▶ [Supplied material]:
########################################

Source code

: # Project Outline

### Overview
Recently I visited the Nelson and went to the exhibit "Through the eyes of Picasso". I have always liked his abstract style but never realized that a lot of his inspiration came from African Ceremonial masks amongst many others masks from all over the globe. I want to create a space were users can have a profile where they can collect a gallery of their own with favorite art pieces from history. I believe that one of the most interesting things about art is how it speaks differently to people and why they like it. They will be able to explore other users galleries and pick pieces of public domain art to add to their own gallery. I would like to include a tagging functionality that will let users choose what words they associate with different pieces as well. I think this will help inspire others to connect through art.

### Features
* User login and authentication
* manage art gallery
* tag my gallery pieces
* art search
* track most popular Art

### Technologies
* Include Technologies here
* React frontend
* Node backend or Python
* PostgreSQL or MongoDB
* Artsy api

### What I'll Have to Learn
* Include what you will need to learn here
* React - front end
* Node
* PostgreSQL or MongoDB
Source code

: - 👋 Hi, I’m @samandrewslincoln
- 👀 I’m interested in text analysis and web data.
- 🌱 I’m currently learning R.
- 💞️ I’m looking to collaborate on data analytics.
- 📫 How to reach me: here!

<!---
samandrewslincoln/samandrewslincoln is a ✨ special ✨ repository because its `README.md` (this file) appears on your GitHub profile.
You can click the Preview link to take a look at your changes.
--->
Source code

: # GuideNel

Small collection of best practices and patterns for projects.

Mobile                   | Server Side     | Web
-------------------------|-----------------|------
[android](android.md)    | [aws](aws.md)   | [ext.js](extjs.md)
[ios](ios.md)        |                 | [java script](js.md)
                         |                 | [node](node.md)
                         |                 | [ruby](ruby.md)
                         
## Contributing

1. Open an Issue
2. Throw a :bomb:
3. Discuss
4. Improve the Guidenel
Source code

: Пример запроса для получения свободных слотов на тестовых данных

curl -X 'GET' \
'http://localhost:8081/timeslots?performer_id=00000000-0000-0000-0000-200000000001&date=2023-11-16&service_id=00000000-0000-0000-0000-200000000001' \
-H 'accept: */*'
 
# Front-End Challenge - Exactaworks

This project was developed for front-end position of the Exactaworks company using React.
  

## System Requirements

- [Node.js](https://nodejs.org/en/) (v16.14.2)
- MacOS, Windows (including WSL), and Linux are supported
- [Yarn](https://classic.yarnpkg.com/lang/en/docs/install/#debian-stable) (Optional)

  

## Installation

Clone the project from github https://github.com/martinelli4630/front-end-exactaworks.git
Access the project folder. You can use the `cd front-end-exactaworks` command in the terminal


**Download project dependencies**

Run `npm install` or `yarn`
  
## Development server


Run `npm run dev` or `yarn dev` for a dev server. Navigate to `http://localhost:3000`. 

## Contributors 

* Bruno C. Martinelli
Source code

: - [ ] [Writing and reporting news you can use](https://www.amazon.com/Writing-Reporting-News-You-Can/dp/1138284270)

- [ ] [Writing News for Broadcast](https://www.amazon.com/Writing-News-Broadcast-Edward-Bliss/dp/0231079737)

########################################

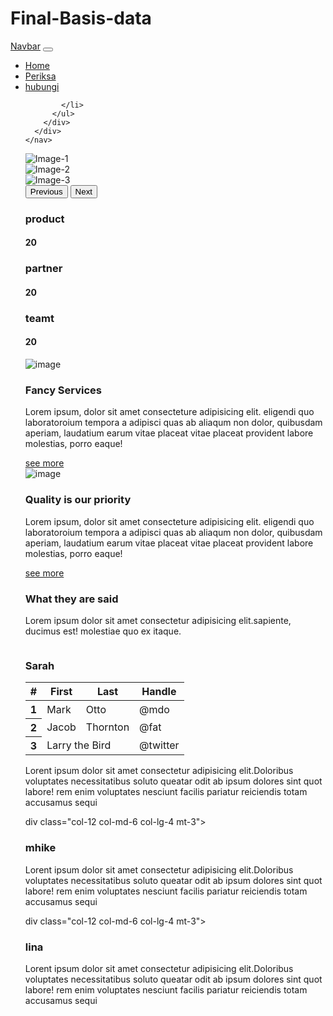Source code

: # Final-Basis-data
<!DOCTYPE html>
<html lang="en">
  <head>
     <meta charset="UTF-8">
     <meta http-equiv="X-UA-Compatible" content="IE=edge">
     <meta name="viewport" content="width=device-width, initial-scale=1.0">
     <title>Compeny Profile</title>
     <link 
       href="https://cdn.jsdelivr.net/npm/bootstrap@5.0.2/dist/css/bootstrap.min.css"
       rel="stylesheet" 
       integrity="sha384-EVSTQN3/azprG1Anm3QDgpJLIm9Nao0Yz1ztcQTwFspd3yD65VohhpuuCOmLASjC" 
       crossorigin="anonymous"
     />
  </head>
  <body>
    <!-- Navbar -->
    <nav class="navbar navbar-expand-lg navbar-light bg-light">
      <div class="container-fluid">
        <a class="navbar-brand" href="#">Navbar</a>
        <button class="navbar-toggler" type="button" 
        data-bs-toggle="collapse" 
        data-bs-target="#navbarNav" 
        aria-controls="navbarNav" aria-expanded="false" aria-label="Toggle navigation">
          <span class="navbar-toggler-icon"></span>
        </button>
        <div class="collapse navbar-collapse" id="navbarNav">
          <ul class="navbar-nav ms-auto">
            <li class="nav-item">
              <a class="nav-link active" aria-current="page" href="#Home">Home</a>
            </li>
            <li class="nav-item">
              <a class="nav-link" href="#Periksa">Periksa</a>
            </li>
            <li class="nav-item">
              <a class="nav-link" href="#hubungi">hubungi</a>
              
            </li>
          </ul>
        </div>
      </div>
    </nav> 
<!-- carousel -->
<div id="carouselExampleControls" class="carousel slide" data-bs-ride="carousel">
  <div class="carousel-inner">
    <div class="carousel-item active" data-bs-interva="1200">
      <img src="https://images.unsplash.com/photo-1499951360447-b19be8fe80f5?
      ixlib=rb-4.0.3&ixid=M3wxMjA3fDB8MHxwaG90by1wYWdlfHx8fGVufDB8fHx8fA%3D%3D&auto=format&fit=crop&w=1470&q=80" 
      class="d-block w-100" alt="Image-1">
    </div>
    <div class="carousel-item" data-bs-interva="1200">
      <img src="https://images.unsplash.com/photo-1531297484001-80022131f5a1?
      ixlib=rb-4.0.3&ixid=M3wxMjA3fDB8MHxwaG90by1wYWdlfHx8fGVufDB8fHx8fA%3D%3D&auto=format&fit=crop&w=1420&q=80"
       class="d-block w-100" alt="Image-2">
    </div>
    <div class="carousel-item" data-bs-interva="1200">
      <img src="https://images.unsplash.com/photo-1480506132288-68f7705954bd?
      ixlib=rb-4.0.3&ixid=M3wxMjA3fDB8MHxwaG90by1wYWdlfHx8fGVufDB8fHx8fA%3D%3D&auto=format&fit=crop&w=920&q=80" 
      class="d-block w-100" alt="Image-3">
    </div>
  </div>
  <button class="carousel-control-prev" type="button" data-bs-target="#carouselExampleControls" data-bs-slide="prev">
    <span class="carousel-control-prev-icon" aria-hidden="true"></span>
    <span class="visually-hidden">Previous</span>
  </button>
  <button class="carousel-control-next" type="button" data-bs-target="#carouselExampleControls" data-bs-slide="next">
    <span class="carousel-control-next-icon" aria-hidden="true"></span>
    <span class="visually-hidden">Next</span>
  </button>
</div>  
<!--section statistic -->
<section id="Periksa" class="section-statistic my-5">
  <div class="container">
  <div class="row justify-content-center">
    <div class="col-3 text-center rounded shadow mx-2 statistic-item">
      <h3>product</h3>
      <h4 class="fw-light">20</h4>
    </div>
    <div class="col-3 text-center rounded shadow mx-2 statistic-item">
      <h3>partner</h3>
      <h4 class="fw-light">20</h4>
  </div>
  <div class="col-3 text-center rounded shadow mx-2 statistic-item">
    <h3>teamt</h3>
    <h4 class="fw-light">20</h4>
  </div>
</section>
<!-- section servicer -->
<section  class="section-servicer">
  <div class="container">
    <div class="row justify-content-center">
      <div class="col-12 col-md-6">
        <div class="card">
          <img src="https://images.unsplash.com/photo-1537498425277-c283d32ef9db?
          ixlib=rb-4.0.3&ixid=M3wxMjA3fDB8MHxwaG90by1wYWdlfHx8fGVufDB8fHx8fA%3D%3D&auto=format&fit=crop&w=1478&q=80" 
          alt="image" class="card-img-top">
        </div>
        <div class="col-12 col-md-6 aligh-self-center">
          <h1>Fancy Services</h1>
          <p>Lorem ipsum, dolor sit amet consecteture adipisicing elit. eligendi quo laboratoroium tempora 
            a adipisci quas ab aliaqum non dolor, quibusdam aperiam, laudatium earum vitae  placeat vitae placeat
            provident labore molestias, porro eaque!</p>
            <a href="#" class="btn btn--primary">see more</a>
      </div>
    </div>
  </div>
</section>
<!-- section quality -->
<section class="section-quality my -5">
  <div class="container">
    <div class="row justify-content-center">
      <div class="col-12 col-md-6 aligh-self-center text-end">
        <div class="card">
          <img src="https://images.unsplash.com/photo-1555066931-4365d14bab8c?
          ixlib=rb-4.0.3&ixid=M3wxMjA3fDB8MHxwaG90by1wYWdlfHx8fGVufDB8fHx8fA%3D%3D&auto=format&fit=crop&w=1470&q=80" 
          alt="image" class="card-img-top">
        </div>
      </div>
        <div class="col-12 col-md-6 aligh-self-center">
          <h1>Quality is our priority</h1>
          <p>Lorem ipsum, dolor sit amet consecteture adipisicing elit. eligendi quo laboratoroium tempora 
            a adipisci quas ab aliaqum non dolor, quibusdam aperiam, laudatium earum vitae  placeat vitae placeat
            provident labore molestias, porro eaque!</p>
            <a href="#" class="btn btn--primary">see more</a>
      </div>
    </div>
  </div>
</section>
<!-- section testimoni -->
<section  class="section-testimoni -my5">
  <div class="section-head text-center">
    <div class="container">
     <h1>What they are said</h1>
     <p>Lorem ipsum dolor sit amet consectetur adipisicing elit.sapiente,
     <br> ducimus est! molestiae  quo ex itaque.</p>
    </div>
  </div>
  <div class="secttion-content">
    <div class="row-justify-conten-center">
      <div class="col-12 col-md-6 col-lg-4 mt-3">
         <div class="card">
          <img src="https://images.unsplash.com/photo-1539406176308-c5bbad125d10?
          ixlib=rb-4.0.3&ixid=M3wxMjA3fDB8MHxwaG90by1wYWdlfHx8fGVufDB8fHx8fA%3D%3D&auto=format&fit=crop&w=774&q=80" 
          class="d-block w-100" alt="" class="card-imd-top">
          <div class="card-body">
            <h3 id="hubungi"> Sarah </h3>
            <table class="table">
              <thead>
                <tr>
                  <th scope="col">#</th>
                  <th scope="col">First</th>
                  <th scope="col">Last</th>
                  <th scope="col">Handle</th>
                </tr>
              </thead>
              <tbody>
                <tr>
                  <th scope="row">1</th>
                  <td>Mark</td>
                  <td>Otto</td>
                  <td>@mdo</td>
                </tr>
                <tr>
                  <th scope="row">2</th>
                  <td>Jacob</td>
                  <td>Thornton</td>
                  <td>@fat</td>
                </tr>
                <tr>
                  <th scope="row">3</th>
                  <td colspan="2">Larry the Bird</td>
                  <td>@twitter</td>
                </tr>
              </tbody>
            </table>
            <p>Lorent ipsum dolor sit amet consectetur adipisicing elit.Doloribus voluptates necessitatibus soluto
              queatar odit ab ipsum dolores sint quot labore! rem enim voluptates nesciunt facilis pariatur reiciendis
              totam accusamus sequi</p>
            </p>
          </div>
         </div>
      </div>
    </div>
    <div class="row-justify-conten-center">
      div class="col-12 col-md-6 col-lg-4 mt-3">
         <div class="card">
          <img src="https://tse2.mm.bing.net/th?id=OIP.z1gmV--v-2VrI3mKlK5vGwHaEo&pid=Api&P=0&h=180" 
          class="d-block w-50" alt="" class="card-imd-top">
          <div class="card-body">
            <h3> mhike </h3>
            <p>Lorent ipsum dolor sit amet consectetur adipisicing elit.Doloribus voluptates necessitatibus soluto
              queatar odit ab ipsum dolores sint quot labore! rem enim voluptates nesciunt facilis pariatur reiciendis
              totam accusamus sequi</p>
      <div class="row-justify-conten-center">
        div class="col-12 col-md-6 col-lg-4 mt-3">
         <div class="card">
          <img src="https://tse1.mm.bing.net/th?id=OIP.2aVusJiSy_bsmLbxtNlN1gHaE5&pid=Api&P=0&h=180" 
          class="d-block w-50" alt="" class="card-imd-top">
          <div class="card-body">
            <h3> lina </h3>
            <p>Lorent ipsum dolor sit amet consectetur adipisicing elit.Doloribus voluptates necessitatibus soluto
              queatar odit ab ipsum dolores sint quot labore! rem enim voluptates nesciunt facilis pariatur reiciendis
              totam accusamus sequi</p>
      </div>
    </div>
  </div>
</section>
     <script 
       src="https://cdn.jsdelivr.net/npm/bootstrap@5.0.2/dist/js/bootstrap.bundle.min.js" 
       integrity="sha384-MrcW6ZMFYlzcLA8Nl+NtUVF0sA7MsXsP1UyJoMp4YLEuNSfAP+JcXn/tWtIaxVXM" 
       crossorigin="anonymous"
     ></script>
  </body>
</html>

########################################

▶ [Requirement]:
The answer is a single number: how many lines in the data above hold the string "content".

▶ [Reply to the task]:
6